In the demo, you control a character named Shade, who unsurprisingly, dons a pair of cool shades. Immediately, the two aspects that stood out to me were the music and the art direction. Both are absolutely fantastic.

The song that plays in the main hub area is a great rock guitar tune that wouldn’t sound out of place in a Persona 5 dungeon. The overall art design of Wolfstride employs a black and white comic book style in its menus, battle animations, and character portraits. 

Shade himself looks very similar to Kamina from the Tengen Toppa Gurren Lagann anime, especially since Shade has the same sunglasses as the character. Wolfstride is really a pleasure to look at and listen to.

Good, ol’ Fashioned Mech Battles

Wolfstride‘s gameplay revolves around turn-based mech battles, and you have certain actions at your disposal that either take up MP or AP. The action line at the bottom of the screen consists of squares that you can move along to get closer to your opponent. MP is primarily used for moving and going towards the middle squares in the line, and it can offer you bonuses like increased damage output.
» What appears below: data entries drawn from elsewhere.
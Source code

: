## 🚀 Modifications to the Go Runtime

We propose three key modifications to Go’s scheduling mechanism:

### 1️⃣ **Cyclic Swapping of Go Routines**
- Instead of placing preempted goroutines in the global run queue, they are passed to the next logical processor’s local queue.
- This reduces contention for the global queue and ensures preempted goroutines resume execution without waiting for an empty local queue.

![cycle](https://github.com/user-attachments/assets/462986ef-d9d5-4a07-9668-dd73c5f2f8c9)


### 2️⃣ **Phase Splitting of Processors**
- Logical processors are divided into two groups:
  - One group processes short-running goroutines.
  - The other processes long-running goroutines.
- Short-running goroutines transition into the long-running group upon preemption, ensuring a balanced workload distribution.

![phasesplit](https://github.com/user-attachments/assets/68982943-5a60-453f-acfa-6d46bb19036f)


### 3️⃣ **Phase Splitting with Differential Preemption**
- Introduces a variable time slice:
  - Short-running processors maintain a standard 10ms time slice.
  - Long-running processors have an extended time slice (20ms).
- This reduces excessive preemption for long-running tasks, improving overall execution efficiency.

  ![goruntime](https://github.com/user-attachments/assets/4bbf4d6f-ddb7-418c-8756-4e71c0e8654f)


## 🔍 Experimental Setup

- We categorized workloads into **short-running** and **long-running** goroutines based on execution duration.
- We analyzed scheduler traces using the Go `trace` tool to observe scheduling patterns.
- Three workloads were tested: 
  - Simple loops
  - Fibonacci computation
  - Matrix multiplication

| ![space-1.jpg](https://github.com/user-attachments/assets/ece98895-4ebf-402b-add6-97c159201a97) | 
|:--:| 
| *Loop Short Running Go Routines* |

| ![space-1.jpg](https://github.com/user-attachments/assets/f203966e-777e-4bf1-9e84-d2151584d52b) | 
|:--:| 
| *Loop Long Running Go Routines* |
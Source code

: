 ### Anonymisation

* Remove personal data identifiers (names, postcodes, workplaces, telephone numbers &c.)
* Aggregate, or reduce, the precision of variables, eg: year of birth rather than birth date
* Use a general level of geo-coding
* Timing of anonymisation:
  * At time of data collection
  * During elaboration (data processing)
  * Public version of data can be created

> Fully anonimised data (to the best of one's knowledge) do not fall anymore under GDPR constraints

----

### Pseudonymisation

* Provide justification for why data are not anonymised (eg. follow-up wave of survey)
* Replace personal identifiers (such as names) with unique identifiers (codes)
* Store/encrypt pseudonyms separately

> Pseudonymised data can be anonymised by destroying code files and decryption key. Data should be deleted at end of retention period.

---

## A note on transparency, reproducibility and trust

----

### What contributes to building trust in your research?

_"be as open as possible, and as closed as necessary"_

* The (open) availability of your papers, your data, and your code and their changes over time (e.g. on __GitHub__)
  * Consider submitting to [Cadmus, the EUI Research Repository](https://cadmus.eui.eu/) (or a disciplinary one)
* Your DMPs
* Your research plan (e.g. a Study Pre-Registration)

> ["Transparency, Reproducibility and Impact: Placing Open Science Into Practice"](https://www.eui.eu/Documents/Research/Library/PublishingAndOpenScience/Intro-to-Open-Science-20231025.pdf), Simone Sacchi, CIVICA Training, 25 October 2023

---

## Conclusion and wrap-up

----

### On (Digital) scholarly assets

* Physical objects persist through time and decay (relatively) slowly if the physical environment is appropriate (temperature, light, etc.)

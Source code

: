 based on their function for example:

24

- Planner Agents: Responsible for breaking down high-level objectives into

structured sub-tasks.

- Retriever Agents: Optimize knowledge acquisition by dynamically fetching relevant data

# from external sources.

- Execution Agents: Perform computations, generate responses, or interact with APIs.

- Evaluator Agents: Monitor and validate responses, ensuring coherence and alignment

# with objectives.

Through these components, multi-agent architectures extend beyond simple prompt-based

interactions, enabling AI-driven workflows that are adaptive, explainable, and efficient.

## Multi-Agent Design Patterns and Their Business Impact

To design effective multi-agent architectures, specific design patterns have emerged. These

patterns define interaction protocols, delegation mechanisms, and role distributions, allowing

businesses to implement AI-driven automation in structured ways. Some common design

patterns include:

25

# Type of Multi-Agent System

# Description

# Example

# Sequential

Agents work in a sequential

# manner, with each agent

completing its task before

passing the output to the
AP is used for both attacking and defending. Certain skills use a set amount of AP, so you have to strategize what skills to use. Skills have varying properties —like Knockout Punch. It can only hit an opponent if they’re right in front of you, but it also has the ability to push them several squares back. Another example is Reload, which is a defensive skill that allows you to reload bullets. Defensive actions like Reload use up AP just like any other skill.

To beat an opponent, you must destroy the chest area of their mechs. The mechs have separate HP bars for each part of their body, such as the arms, head, and chest. While the chest is the primary objective, taking out other parts first has its advantages. For example, taking out the right arm can shut down your opponent’s ability to use a certain attack skill completely. Destroying the head impairs the mech’s ability to target specific body parts.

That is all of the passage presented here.